#### [WHAT IS REQUIRED]
After locating "on transaction attributes" in the listing below, copy that line and each one after it exactly, ending with the line that has "Architectures and Technical".
+ + + + +
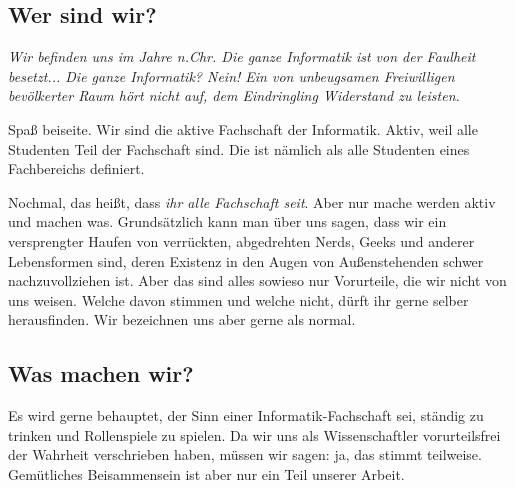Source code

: 
\subsection{Wer sind wir?}
    \glqq\textit{Wir befinden uns im Jahre \the\year{} n.Chr. Die ganze Informatik ist von der Faulheit besetzt... Die ganze Informatik? Nein! Ein von unbeugsamen Freiwilligen bevölkerter Raum hört nicht auf, dem Eindringling  Widerstand zu leisten.} \grqq

    Spaß beiseite. Wir sind die aktive Fachschaft der Informatik. Aktiv, weil alle Studenten Teil der Fachschaft sind. Die ist n\"amlich als alle Studenten eines Fachbereichs definiert.

    Nochmal, das hei{\ss}t, dass \emph{ihr alle Fachschaft seit}. Aber nur mache werden aktiv und machen was. %
    Grundsätzlich kann man über uns sagen, dass wir ein versprengter Haufen von verrückten, abgedrehten Nerds, Geeks und anderer Lebensformen sind, deren Existenz in den Augen von Außenstehenden schwer nachzuvollziehen ist.
    Aber das sind alles sowieso nur Vorurteile, die wir nicht von uns weisen. Welche davon stimmen und welche nicht, dürft ihr gerne selber herausfinden. Wir bezeichnen uns aber gerne als normal.



\subsection{Was machen wir?}
    Es wird gerne behauptet, der Sinn einer Informatik-Fachschaft sei, st\"andig zu trinken und Rollenspiele zu spielen.
    Da wir uns als Wissenschaftler vorurteilsfrei der Wahrheit verschrieben haben, m\"ussen wir sagen: ja, das stimmt teilweise.
    Gem\"utliches Beisammensein ist aber nur ein Teil unserer Arbeit.

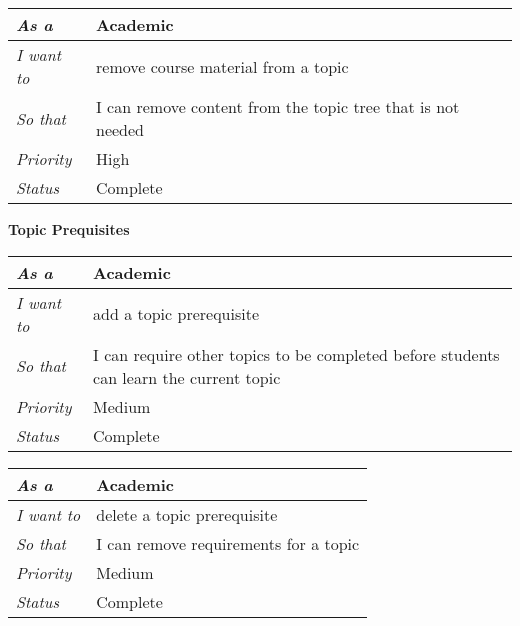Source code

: \begin{table}[hp]
\begin{tabular}{|l|l|}
\hline
\textit{As a}      & Academic                                                    \\ \hline
\textit{I want to} & remove course material from a topic                         \\ \hline
\textit{So that}   & I can remove content from the topic tree that is not needed \\ \hline
\textit{Priority}  & {\color[HTML]{FE0000} High}                                 \\ \hline
\textit{Status}    & Complete                                                    \\ \hline
\end{tabular}
\end{table}

\textbf{Topic Prequisites}

\begin{table}[hp]
\begin{tabular}{|l|l|}
\hline
\textit{As a}      & Academic                                                                               \\ \hline
\textit{I want to} & add a topic prerequisite                                                               \\ \hline
\textit{So that}   & I can require other topics to be completed before students can learn the current topic \\ \hline
\textit{Priority}  & {\color[HTML]{FE996B} Medium}                                                            \\ \hline
\textit{Status}    & Complete                                                                               \\ \hline
\end{tabular}
\end{table}

\begin{table}[hp]
\begin{tabular}{|l|l|}
\hline
\textit{As a}      & Academic                                                                               \\ \hline
\textit{I want to} & delete a topic prerequisite                                                            \\ \hline
\textit{So that}   & I can remove requirements for a topic \\ \hline
\textit{Priority}  & {\color[HTML]{FE996B} Medium}                                                          \\ \hline
\textit{Status}    & Complete                                                                               \\ \hline
\end{tabular}
\end{table}

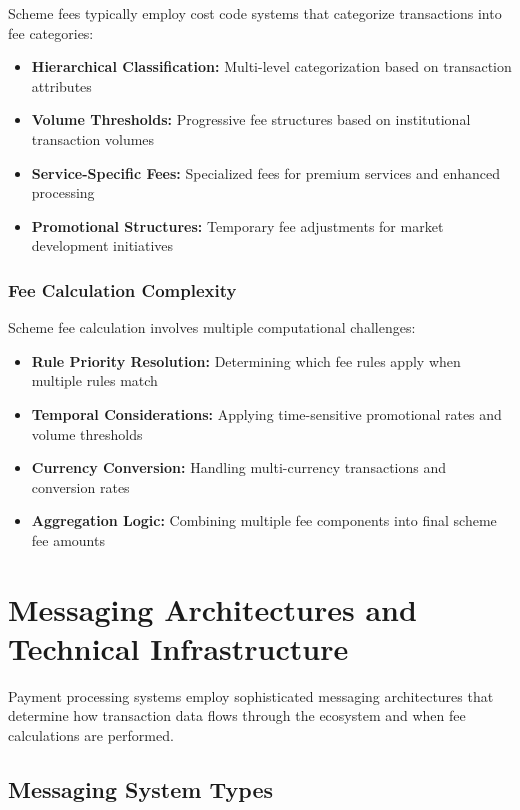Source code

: Scheme fees typically employ cost code systems that categorize transactions into fee categories:

\begin{itemize}
    \item \textbf{Hierarchical Classification:} Multi-level categorization based on transaction attributes
    \item \textbf{Volume Thresholds:} Progressive fee structures based on institutional transaction volumes
    \item \textbf{Service-Specific Fees:} Specialized fees for premium services and enhanced processing
    \item \textbf{Promotional Structures:} Temporary fee adjustments for market development initiatives
\end{itemize}

\subsubsection{Fee Calculation Complexity}

Scheme fee calculation involves multiple computational challenges:

\begin{itemize}
    \item \textbf{Rule Priority Resolution:} Determining which fee rules apply when multiple rules match
    \item \textbf{Temporal Considerations:} Applying time-sensitive promotional rates and volume thresholds
    \item \textbf{Currency Conversion:} Handling multi-currency transactions and conversion rates
    \item \textbf{Aggregation Logic:} Combining multiple fee components into final scheme fee amounts
\end{itemize}

\section{Messaging Architectures and Technical Infrastructure}

Payment processing systems employ sophisticated messaging architectures that determine how transaction data flows through the ecosystem and when fee calculations are performed.

\subsection{Messaging System Types}

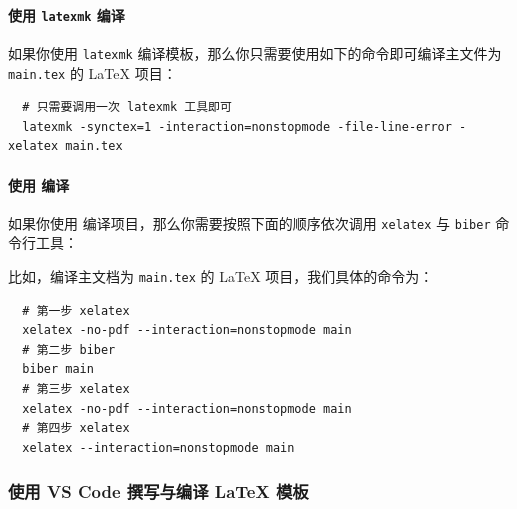 \paragraph{使用 \texttt{latexmk} 编译}

如果你使用 \texttt{latexmk} 编译模板，那么你只需要使用如下的命令即可编译主文件为 \texttt{main.tex} 的 {\LaTeX} 项目：

\begin{verbatim}
  # 只需要调用一次 latexmk 工具即可
  latexmk -synctex=1 -interaction=nonstopmode -file-line-error -xelatex main.tex
\end{verbatim}


\paragraph{使用  编译}

如果你使用  编译项目，那么你需要按照下面的顺序依次调用 \texttt{xelatex} 与 \texttt{biber} 命令行工具：

\begin{center}
\end{center}

比如，编译主文档为 \texttt{main.tex} 的 {\LaTeX} 项目，我们具体的命令为：

\begin{verbatim}
  # 第一步 xelatex
  xelatex -no-pdf --interaction=nonstopmode main
  # 第二步 biber
  biber main
  # 第三步 xelatex
  xelatex -no-pdf --interaction=nonstopmode main
  # 第四步 xelatex
  xelatex --interaction=nonstopmode main
\end{verbatim}

\subsubsection{使用 VS Code 撰写与编译 {\LaTeX} 模板}

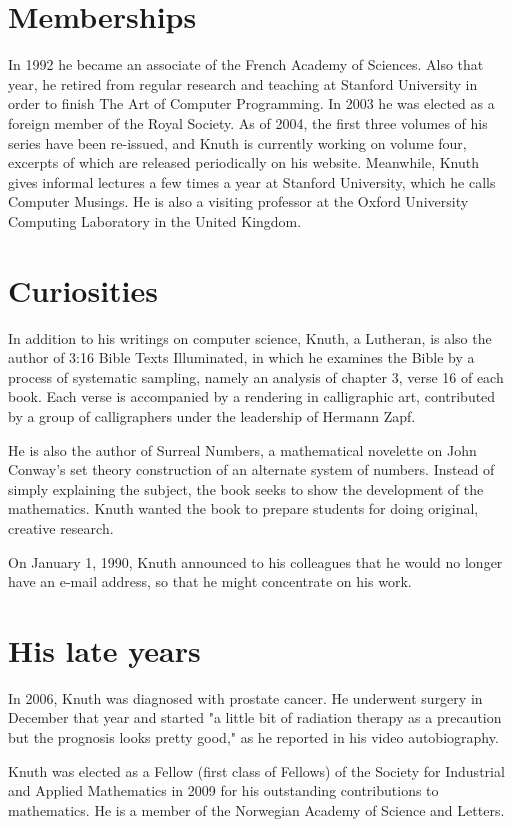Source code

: \documentclass[a4paper,11pt]{article}
\begin{document}
\section{Memberships}
In 1992 he became an associate of the French Academy of Sciences. Also
 that year, he retired from regular research and teaching at Stanford 
University in order to finish The Art of Computer Programming. In 2003 
he was elected as a foreign member of the Royal Society. As of 2004, 
the first three volumes of his series have been re-issued, and Knuth is 
currently working on volume four, excerpts of which are released periodically 
on his website. Meanwhile, Knuth gives informal lectures a few times a 
year at Stanford University, which he calls Computer Musings. He is also a 
visiting professor at the Oxford University Computing Laboratory in the 
United Kingdom.


\section{Curiosities}
In addition to his writings on computer science, Knuth, a Lutheran, 
is also the author of 3:16 Bible Texts Illuminated, in which he 
examines the Bible by a process of systematic sampling, namely an 
analysis of chapter 3, verse 16 of each book. Each verse is accompanied 
by a rendering in calligraphic art, contributed by a group of calligraphers 
under the leadership of Hermann Zapf.

He is also the author of Surreal Numbers, a mathematical novelette 
on John Conway's set theory construction of an alternate system of 
numbers. Instead of simply explaining the subject, the book seeks to 
show the development of the mathematics. Knuth wanted the book to 
prepare students for doing original, creative research.

On January 1, 1990, Knuth announced to his colleagues that he would 
no longer have an e-mail address, so that he might concentrate on his work.

\section{His late years}
In 2006, Knuth was diagnosed with prostate cancer. He underwent surgery 
in December that year and started "a little bit of radiation therapy  
as a precaution but the prognosis looks pretty good," as he reported 
in his video autobiography.

Knuth was elected as a Fellow (first class of Fellows) of the Society 
for Industrial and Applied Mathematics in 2009 for his outstanding 
contributions to mathematics. He is a member of the Norwegian 
Academy of Science and Letters.
\end{document}
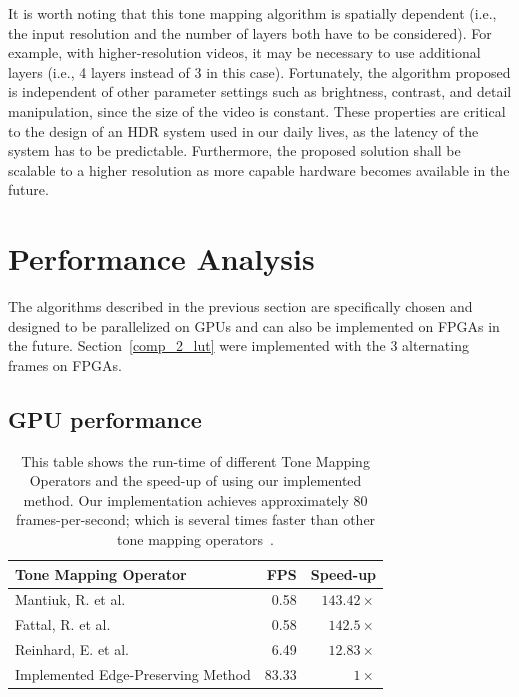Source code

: It is worth noting that this tone mapping algorithm is spatially dependent (i.e., the input resolution and 
the number of layers both have to be considered). For example, with higher-resolution videos, it may 
be necessary to use additional layers (i.e., 4 layers instead of 3 in this case). Fortunately, the 
algorithm proposed is independent of other parameter settings such as brightness, contrast, and 
detail manipulation, since the size of the video is constant. These properties are critical to the design 
of an HDR system used in our daily lives, as the latency of the system has to be predictable. 
Furthermore, the proposed solution shall be scalable to a higher resolution as more capable 
hardware becomes available in the future.

\section{Performance Analysis}
The algorithms described in the previous section are specifically chosen and designed to be 
parallelized on GPUs and can also be implemented on FPGAs in the future.
Section~\ref{comp_2_lut} were implemented with the 3 alternating frames on FPGAs.
\subsection{GPU performance}
\begin{table}[!h]
\center
\begin{tabular}{|l|r|r|}
\hline
\bf{Tone Mapping Operator} & \bf{FPS} & \bf{Speed-up}\\
\hline
Mantiuk, R. et al. \cite{mantiuk2006perceptual}     & 0.58              & $143.42\times$\\
\hline
Fattal, R. et al. \cite{fattal2002gradient}        & 0.58              & $142.5\times$\\
\hline
Reinhard, E. et al. \cite{reinhard2002photographic}     & 6.49              & $12.83\times$\\
\hline
Implemented Edge-Preserving Method          & 83.33             & $1\times$\\
\hline
\end{tabular}
\caption{This table shows the run-time of different Tone Mapping Operators and the speed-up of 
using our implemented method. Our implementation 
achieves approximately 80 frames-per-second; which is several times faster than other tone mapping 
operators~\cite{lo2012high}.}
\label{perf_table}
\end{table}

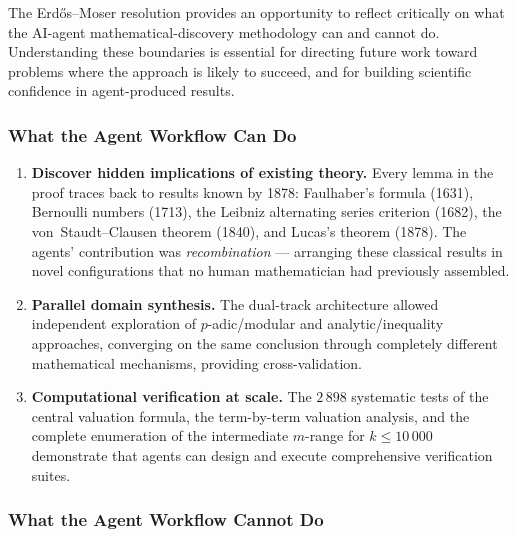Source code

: \documentclass[12pt,a4paper]{article}
\theoremstyle{plain}
\theoremstyle{definition}
\begin{document}
The Erd\H{o}s--Moser resolution provides an opportunity to reflect
critically on what the AI-agent mathematical-discovery methodology
can and cannot do.  Understanding these boundaries is essential for
directing future work toward problems where the approach is likely to
succeed, and for building scientific confidence in agent-produced
results.

\subsubsection{What the Agent Workflow Can Do}

\begin{enumerate}[label=(\arabic*), nosep]
  \item \textbf{Discover hidden implications of existing theory.}
    Every lemma in the proof traces back to results known by 1878:
    Faulhaber's formula (1631), Bernoulli numbers (1713), the Leibniz
    alternating series criterion (1682), the von~Staudt--Clausen theorem
    (1840), and Lucas's theorem (1878).  The agents' contribution was
    \emph{recombination} --- arranging these classical results in novel
    configurations that no human mathematician had previously assembled.

  \item \textbf{Parallel domain synthesis.}
    The dual-track architecture allowed independent exploration of
    $p$-adic/modular and analytic/inequality approaches, converging on
    the same conclusion through completely different mathematical
    mechanisms, providing cross-validation.

  \item \textbf{Computational verification at scale.}
    The $2\,898$ systematic tests of the central valuation formula,
    the term-by-term valuation analysis, and the complete enumeration
    of the intermediate $m$-range for $k \le 10\,000$ demonstrate
    that agents can design and execute comprehensive verification
    suites.
\end{enumerate}

\subsubsection{What the Agent Workflow Cannot Do}
\end{document}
+ + + + +
#### [ANSWER TO THE EXERCISE]
    \item \textbf{Hierarchical Classification:} Multi-level categorization based on transaction attributes
    \item \textbf{Volume Thresholds:} Progressive fee structures based on institutional transaction volumes
    \item \textbf{Service-Specific Fees:} Specialized fees for premium services and enhanced processing
    \item \textbf{Promotional Structures:} Temporary fee adjustments for market development initiatives
\end{itemize}

\subsubsection{Fee Calculation Complexity}

Scheme fee calculation involves multiple computational challenges:

\begin{itemize}
    \item \textbf{Rule Priority Resolution:} Determining which fee rules apply when multiple rules match
    \item \textbf{Temporal Considerations:} Applying time-sensitive promotional rates and volume thresholds
    \item \textbf{Currency Conversion:} Handling multi-currency transactions and conversion rates
    \item \textbf{Aggregation Logic:} Combining multiple fee components into final scheme fee amounts
\end{itemize}

\section{Messaging Architectures and Technical Infrastructure}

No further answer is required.